A language designer may limit the power of abstraction intentionally; maybe the abstraction taxes performance too much; or maybe too much power scares the target users. That's a plausible choice, but that also turns some users away.

>There is no "map" function, but there are "List.map", "Dict.map", "Array.map" among others, and none of them are related to one another. This is not only annoying, but also breaks the abstract data-type guarantee: our call-sites are now tightly coupled to our implementation details. If I decide to change from a "List a" to an "Array a" for efficiency reasons, my whole codebase needs to know about it.

I can accept this in old languages. I can accept this in embedded languages. I cannot accept this in a language that is supposed to be about programmer productivity.

Basically this patient has one bullet hole in their heart. One. This doesn't make the patient dead as the author seems to let you think.

I agree; to me it says equally as much about the expectations of the author of the article. In C++ you can define operator < and in C# you can define IComparable. Therefore I was astonished to discover the datastructures in the dynamic language Io can't be extended to use custom comparators. It's just an implementation limitation: Io's datastructures are all written in C and so there's a fixed set of types they use for keys. It is what it is.

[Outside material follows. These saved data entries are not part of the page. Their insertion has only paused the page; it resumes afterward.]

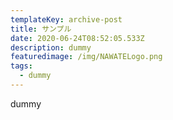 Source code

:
 ```yaml
---
templateKey: archive-post
title: サンプル
date: 2020-06-24T08:52:05.533Z
description: dummy
featuredimage: /img/NAWATELogo.png
tags:
  - dummy
---
```

dummy
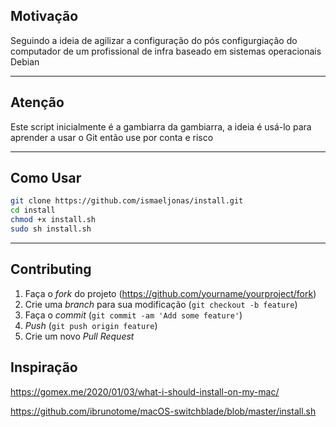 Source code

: ## Motivação
Seguindo a ideia de agilizar a configuração do pós configurgiação do computador de um profissional de infra baseado em sistemas operacionais Debian

---
## Atenção
Este script inicialmente é a gambiarra da gambiarra, a ideia é usá-lo para aprender a usar o Git então use por conta e risco

---
## Como Usar
```bash
git clone https://github.com/ismaeljonas/install.git
cd install
chmod +x install.sh 
sudo sh install.sh
```
---
## Contributing

1. Faça o _fork_ do projeto (<https://github.com/yourname/yourproject/fork>)
2. Crie uma _branch_ para sua modificação (`git checkout -b feature`)
3. Faça o _commit_ (`git commit -am 'Add some feature'`)
4. _Push_ (`git push origin feature`)
5. Crie um novo _Pull Request_

## Inspiração
https://gomex.me/2020/01/03/what-i-should-install-on-my-mac/


https://github.com/ibrunotome/macOS-switchblade/blob/master/install.sh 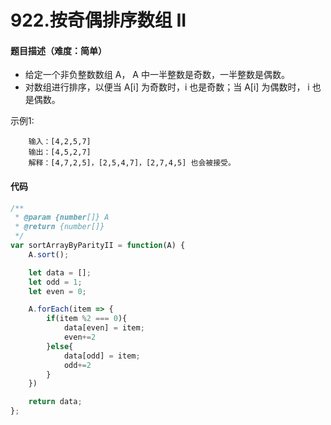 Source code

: <!--
 * @Author: your name
 * @Date: 2020-03-12 23:20:54
 * @LastEditTime: 2020-05-10 16:31:51
 * @LastEditors: Please set LastEditors
 * @Description: In User Settings Edit
 * @FilePath: /leetcode_fe/51-100/53_最大子序和.md
 -->
# 922.按奇偶排序数组 II

#### 题目描述（难度：简单）
+ 给定一个非负整数数组 A， A 中一半整数是奇数，一半整数是偶数。
+ 对数组进行排序，以便当 A[i] 为奇数时，i 也是奇数；当 A[i] 为偶数时， i 也是偶数。


示例1:
```
    输入：[4,2,5,7]
    输出：[4,5,2,7]
    解释：[4,7,2,5]，[2,5,4,7]，[2,7,4,5] 也会被接受。
```



#### 代码

```javascript
/**
 * @param {number[]} A
 * @return {number[]}
 */
var sortArrayByParityII = function(A) {
    A.sort();

    let data = [];
    let odd = 1;
    let even = 0;

    A.forEach(item => {
        if(item %2 === 0){
            data[even] = item;
            even+=2
        }else{
            data[odd] = item;
            odd+=2
        }
    })

    return data;
};
```

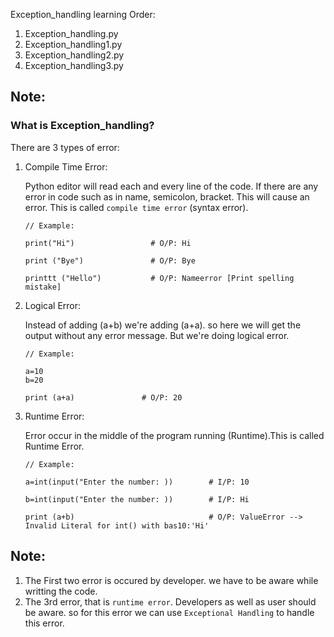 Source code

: Exception_handling learning Order:

1. Exception_handling.py
2. Exception_handling1.py
3. Exception_handling2.py
4. Exception_handling3.py


## Note:

### What is Exception_handling?

There are 3 types of error:

1. Compile Time Error:

    Python editor will read each and every line of the code. If there are any error in code such as in name, semicolon, bracket. This will cause an error. This is called `compile time error` (syntax error).

    ```
    // Example: 

    print("Hi")                 # O/P: Hi

    print ("Bye")               # O/P: Bye

    printtt ("Hello")           # O/P: Nameerror [Print spelling mistake]

    ```


2. Logical Error:

    Instead of adding (a+b) we're adding (a+a). so here we will get the output without any error message. But we're doing logical error.

    ```
    // Example: 

    a=10
    b=20

    print (a+a)               # O/P: 20

    ```

3. Runtime Error:

    Error occur in the middle of the program running (Runtime).This is called Runtime Error.

    ```
    // Example: 

    a=int(input("Enter the number: ))        # I/P: 10

    b=int(input("Enter the number: ))        # I/P: Hi

    print (a+b)                              # O/P: ValueError --> Invalid Literal for int() with bas10:'Hi'                         

    ```

## Note:

1. The First two error is occured by developer. we have to be aware while writting the code.
2. The 3rd error, that is `runtime error`. Developers as well as user should be aware. so for this error we can use `Exceptional Handling` to handle this error.

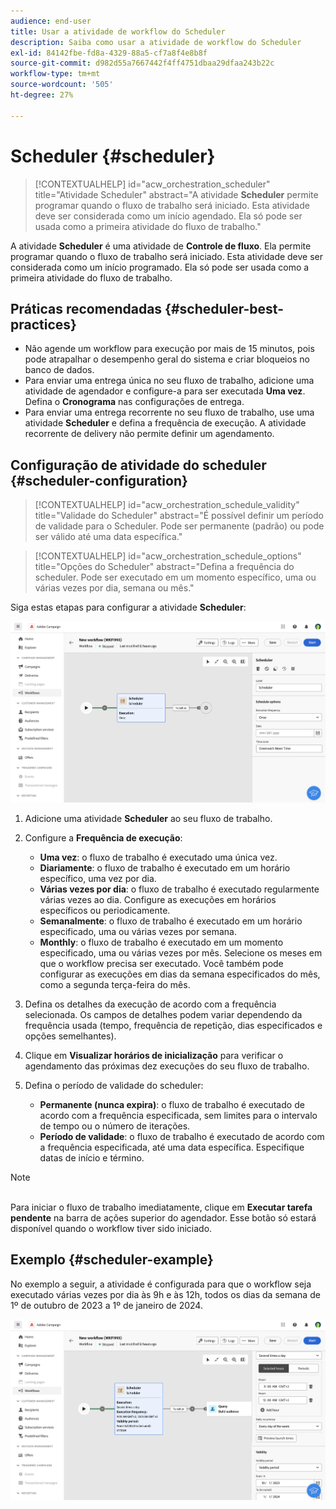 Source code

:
 ```yaml
---
audience: end-user
title: Usar a atividade de workflow do Scheduler
description: Saiba como usar a atividade de workflow do Scheduler
exl-id: 84142fbe-fd8a-4329-88a5-cf7a8f4e8b8f
source-git-commit: d982d55a7667442f4ff4751dbaa29dfaa243b22c
workflow-type: tm+mt
source-wordcount: '505'
ht-degree: 27%

---
```


# Scheduler {#scheduler}

>[!CONTEXTUALHELP]
>id="acw_orchestration_scheduler"
>title="Atividade Scheduler"
>abstract="A atividade **Scheduler** permite programar quando o fluxo de trabalho será iniciado. Esta atividade deve ser considerada como um início agendado. Ela só pode ser usada como a primeira atividade do fluxo de trabalho."

A atividade **Scheduler** é uma atividade de **Controle de fluxo**. Ela permite programar quando o fluxo de trabalho será iniciado. Esta atividade deve ser considerada como um início programado. Ela só pode ser usada como a primeira atividade do fluxo de trabalho.

## Práticas recomendadas {#scheduler-best-practices}

* Não agende um workflow para execução por mais de 15 minutos, pois pode atrapalhar o desempenho geral do sistema e criar bloqueios no banco de dados.
* Para enviar uma entrega única no seu fluxo de trabalho, adicione uma atividade de agendador e configure-a para ser executada **Uma vez**. Defina o **Cronograma** nas configurações de entrega.
* Para enviar uma entrega recorrente no seu fluxo de trabalho, use uma atividade **Scheduler** e defina a frequência de execução. A atividade recorrente de delivery não permite definir um agendamento.

## Configuração de atividade do scheduler {#scheduler-configuration}

>[!CONTEXTUALHELP]
>id="acw_orchestration_schedule_validity"
>title="Validade do Scheduler"
>abstract="É possível definir um período de validade para o Scheduler. Pode ser permanente (padrão) ou pode ser válido até uma data específica."

>[!CONTEXTUALHELP]
>id="acw_orchestration_schedule_options"
>title="Opções do Scheduler"
>abstract="Defina a frequência do scheduler. Pode ser executado em um momento específico, uma ou várias vezes por dia, semana ou mês."

Siga estas etapas para configurar a atividade **Scheduler**:

![Interface de configuração de atividade do agendador](../assets/workflow-scheduler.png)

1. Adicione uma atividade **Scheduler** ao seu fluxo de trabalho.

1. Configure a **Frequência de execução**:

   * **Uma vez**: o fluxo de trabalho é executado uma única vez.
   * **Diariamente**: o fluxo de trabalho é executado em um horário específico, uma vez por dia.
   * **Várias vezes por dia**: o fluxo de trabalho é executado regularmente várias vezes ao dia. Configure as execuções em horários específicos ou periodicamente.
   * **Semanalmente**: o fluxo de trabalho é executado em um horário especificado, uma ou várias vezes por semana.
   * **Monthly**: o fluxo de trabalho é executado em um momento especificado, uma ou várias vezes por mês. Selecione os meses em que o workflow precisa ser executado. Você também pode configurar as execuções em dias da semana especificados do mês, como a segunda terça-feira do mês.

1. Defina os detalhes da execução de acordo com a frequência selecionada. Os campos de detalhes podem variar dependendo da frequência usada (tempo, frequência de repetição, dias especificados e opções semelhantes).

1. Clique em **Visualizar horários de inicialização** para verificar o agendamento das próximas dez execuções do seu fluxo de trabalho.

1. Defina o período de validade do scheduler:

   * **Permanente (nunca expira)**: o fluxo de trabalho é executado de acordo com a frequência especificada, sem limites para o intervalo de tempo ou o número de iterações.
   * **Período de validade**: o fluxo de trabalho é executado de acordo com a frequência especificada, até uma data específica. Especifique datas de início e término.

>[!NOTE]
>\
>Para iniciar o fluxo de trabalho imediatamente, clique em **Executar tarefa pendente** na barra de ações superior do agendador. Esse botão só estará disponível quando o workflow tiver sido iniciado.

## Exemplo {#scheduler-example}

No exemplo a seguir, a atividade é configurada para que o workflow seja executado várias vezes por dia às 9h e às 12h, todos os dias da semana de 1º de outubro de 2023 a 1º de janeiro de 2024.

![Configuração de exemplo de atividade do agendador](../assets/workflow-scheduler2.png)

On the other hand C++ is only just about to get its first version of Concepts. (Haskell programmers in this thread: imagine if you waited 10+ years to get typeclasses.)

My point being that most languages are going to be missing something you wish they had.

JavaScript maps can have object keys, you're just using objects as dictionaries. Objects in python don't typically have non-string keys.

```js var m = new Map(); var o = {}; // some object m.set(o, 5); m.get(o); // 5 ```

Map are not supported by most IE version, and even IE 11 doesn't support half of the API. The android browser doesn't support it at all either. Bottom line, you couldn't not have used Map during the last past years, and used objects for dict.
Not too much people write plain JS anymore, and it is not that hard to build transpiling pipeline. Sometimes you have a small project and you don't want to deal with all this nonsense, but then you are writing code in one file and it is very small jquery style enhancements.

So, if you need objects as keys in dictionaries, then there is a big chance that you can use transpiling already (modules, other ES6 features).

Please, don't take it as an offence, just a suggestion – I really don't see a problem here.

> ```js var m = new Map(); var o = {}; // some object m.set(o, 5); m.get(o); // 5 ```

That guy who thought markdown was supported by hacker news. LOL ! I've been through that too...

One problem that makes it sound like a nightmare to work with.